Nel 2025 la puntualità ferroviaria in Europa si conferma un tema centrale per viaggiatori, operatori e decisori pubblici.

I dati diffusi da Chuuchuu, basati sull’analisi delle prestazioni dei servizi passeggeri in sette Nazioni europee, offrono un quadro chiaro e, per certi versi, impietoso: l’Europa viaggia a velocità molto diverse quando si parla di affidabilità.

In testa alla classifica si colloca ancora una volta la Svizzera, con un impressionante 97,8% di treni puntuali. Un risultato che non solo consolida il primato delle SBB CFF FFS, ma segna anche un miglioramento di circa due punti percentuali rispetto al 2024. In altre parole, quasi 98 treni su 100 arrivano in orario: uno standard che, nel contesto europeo, rappresenta l’eccellenza assoluta.

Alle spalle della Svizzera troviamo i Paesi Bassi, con il 93,9% di puntualità, seguiti dal Belgio all’88,6%. È significativo notare come solo queste tre Nazioni, ovvero il podio della classifica, riescano nel 2025 a garantire quello che può essere definito un servizio medio-buono per l’utenza, vale a dire almeno nove treni passeggeri su dieci puntuali. Già dal quarto posto in poi, la qualità percepita del servizio scende sensibilmente.

L’Austria, quarta con l’82,2%, rappresenta tuttavia una nota positiva nel confronto temporale: rispetto al 2024, il miglioramento è pari a +7%, uno dei progressi più marcati dell’intero campione. Un segnale incoraggiante che indica come interventi mirati su infrastruttura e gestione possano produrre risultati concreti in tempi relativamente brevi.

Più complessa la situazione per Francia e Italia. La Francia chiude il 2025 al 79,7%, ma il dato assume un peso ben diverso se confrontato con l’anno precedente: –10%, un crollo che evidenzia criticità strutturali e operative non risolte. Ancora più netto il caso italiano, con una puntualità del 62,0% e un pesantissimo –18% rispetto al 2024. In pratica, quasi quattro treni su dieci accumulano ritardi, una soglia che mina profondamente la fiducia dei viaggiatori nel sistema.

Il fanalino di coda resta però la Germania. Con appena 58,5% di puntualità, Deutsche Bahn si conferma il simbolo delle difficoltà ferroviarie europee. Il confronto con il 2024 mostra sì un miglioramento di circa quattro punti percentuali, ma il livello assoluto rimane estremamente basso per un Paese che storicamente ha fatto della ferrovia un pilastro della propria mobilità.

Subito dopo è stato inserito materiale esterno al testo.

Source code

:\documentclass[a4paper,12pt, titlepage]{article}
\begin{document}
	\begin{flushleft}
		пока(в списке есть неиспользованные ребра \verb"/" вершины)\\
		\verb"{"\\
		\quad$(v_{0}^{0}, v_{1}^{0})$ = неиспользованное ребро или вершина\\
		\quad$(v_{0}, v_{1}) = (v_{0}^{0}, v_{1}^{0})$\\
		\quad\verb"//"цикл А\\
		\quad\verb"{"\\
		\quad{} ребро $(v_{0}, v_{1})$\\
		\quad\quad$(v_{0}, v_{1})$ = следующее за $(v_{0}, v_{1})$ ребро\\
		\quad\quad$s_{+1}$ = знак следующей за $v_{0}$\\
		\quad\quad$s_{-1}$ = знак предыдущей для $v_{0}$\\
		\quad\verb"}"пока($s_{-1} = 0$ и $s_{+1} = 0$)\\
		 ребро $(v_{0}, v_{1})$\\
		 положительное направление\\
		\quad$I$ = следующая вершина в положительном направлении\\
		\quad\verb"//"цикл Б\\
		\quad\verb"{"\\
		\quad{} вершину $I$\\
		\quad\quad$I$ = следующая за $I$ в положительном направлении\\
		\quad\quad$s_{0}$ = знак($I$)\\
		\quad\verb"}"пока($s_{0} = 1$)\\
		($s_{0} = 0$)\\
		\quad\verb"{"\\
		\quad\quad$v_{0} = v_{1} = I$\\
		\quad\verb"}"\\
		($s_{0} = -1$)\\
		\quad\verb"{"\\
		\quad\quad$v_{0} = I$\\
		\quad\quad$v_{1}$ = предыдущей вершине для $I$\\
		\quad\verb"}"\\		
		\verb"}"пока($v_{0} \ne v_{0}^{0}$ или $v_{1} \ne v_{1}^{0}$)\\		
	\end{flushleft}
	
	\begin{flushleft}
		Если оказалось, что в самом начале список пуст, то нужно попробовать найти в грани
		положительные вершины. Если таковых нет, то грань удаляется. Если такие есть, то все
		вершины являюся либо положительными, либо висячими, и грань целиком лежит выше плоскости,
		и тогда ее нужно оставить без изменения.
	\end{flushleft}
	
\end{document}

Se le percentuali sono già eloquenti, i minuti di ritardo complessivamente accumulati raccontano una storia ancora più sorprendente. Nel 2025 i treni tedeschi hanno totalizzato ritardi equivalenti a circa 67 anni. Un valore enorme, che quasi eguaglia la somma dei ritardi di tutte le altre sei Nazioni messe insieme. Per confronto, la Svizzera si ferma a circa 1,4 anni di ritardo complessivo, mentre Paesi Bassi, Belgio, Austria e Francia oscillano tra i 9 e i 13 anni. L’Italia, pur con una puntualità superiore a quella tedesca, accumula comunque 22,7 anni di ritardi, segno di una rete sotto forte stress.

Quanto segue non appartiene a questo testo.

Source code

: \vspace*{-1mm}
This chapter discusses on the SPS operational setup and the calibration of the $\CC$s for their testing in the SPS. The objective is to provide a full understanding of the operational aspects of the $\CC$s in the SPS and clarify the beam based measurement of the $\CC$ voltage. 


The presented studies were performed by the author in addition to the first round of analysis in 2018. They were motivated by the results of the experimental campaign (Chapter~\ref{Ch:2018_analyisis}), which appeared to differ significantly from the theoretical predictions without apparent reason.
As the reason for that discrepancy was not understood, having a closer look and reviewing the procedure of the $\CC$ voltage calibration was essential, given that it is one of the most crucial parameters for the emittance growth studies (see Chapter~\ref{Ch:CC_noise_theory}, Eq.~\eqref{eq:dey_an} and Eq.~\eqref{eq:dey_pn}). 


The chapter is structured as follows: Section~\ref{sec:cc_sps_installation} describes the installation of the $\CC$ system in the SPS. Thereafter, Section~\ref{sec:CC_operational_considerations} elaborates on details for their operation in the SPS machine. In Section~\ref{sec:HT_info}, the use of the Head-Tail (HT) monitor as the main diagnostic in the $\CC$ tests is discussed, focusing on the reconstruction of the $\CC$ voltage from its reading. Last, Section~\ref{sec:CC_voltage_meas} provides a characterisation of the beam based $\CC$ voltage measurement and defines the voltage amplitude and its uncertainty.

Questo dato rende particolarmente efficace l’espressione, ormai ricorrente, secondo cui “il treno è in ritardo” sarebbe diventata una sorta di frase non ufficiale della Germania. Non si tratta solo di un problema di percezione: i numeri mostrano come i ritardi tedeschi abbiano un impatto sistemico sull’intero traffico europeo, data la centralità della rete DB nei collegamenti internazionali.

Nel complesso, il confronto tra 2024 e 2025 restituisce un’Europa ferroviaria spaccata in due. Da un lato, sistemi maturi e coerenti come quello svizzero, capaci non solo di mantenere standard elevatissimi ma anche di migliorarli ulteriormente. Dall’altro, grandi Paesi ferroviari che faticano a garantire continuità e affidabilità, con oscillazioni annuali molto marcate.

Il messaggio che emerge dai dati Chuuchuu è chiaro: la puntualità non è un dettaglio statistico, ma un indicatore chiave della qualità del servizio. E nel 2025, in Europa, solo pochi operatori possono davvero dire di aver superato l’esame.